Copy out every line of the data where the word "vertex" is found.

─── Input material

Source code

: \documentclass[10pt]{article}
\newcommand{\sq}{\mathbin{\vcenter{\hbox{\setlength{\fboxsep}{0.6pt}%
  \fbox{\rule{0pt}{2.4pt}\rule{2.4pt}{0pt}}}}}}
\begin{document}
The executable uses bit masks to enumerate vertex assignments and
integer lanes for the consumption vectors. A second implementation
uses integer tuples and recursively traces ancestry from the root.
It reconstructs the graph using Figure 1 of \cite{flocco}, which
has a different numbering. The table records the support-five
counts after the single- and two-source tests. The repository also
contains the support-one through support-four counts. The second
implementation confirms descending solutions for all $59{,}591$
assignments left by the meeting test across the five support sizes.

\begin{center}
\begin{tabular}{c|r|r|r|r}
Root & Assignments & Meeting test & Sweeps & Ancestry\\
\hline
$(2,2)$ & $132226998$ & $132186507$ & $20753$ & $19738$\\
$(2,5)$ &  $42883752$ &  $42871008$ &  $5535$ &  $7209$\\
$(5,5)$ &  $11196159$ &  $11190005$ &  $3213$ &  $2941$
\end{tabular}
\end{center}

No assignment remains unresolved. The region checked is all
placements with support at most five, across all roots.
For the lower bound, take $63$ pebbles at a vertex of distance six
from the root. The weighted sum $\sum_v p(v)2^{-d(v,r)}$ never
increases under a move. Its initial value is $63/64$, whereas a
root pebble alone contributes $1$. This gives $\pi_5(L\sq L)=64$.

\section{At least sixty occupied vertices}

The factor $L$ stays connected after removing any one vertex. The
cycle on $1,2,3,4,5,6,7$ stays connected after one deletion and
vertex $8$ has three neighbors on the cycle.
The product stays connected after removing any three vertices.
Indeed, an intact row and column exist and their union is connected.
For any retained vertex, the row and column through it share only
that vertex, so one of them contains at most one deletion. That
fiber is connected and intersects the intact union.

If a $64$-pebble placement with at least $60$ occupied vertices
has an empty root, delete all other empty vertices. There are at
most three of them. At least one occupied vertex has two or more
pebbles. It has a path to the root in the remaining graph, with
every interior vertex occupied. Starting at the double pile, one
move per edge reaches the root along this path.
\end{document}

──────

§ Exercise output
The executable uses bit masks to enumerate vertex assignments and
For the lower bound, take $63$ pebbles at a vertex of distance six
The factor $L$ stays connected after removing any one vertex. The
vertex $8$ has three neighbors on the cycle.
For any retained vertex, the row and column through it share only
that vertex, so one of them contains at most one deletion. That
most three of them. At least one occupied vertex has two or more
every interior vertex occupied. Starting at the double pile, one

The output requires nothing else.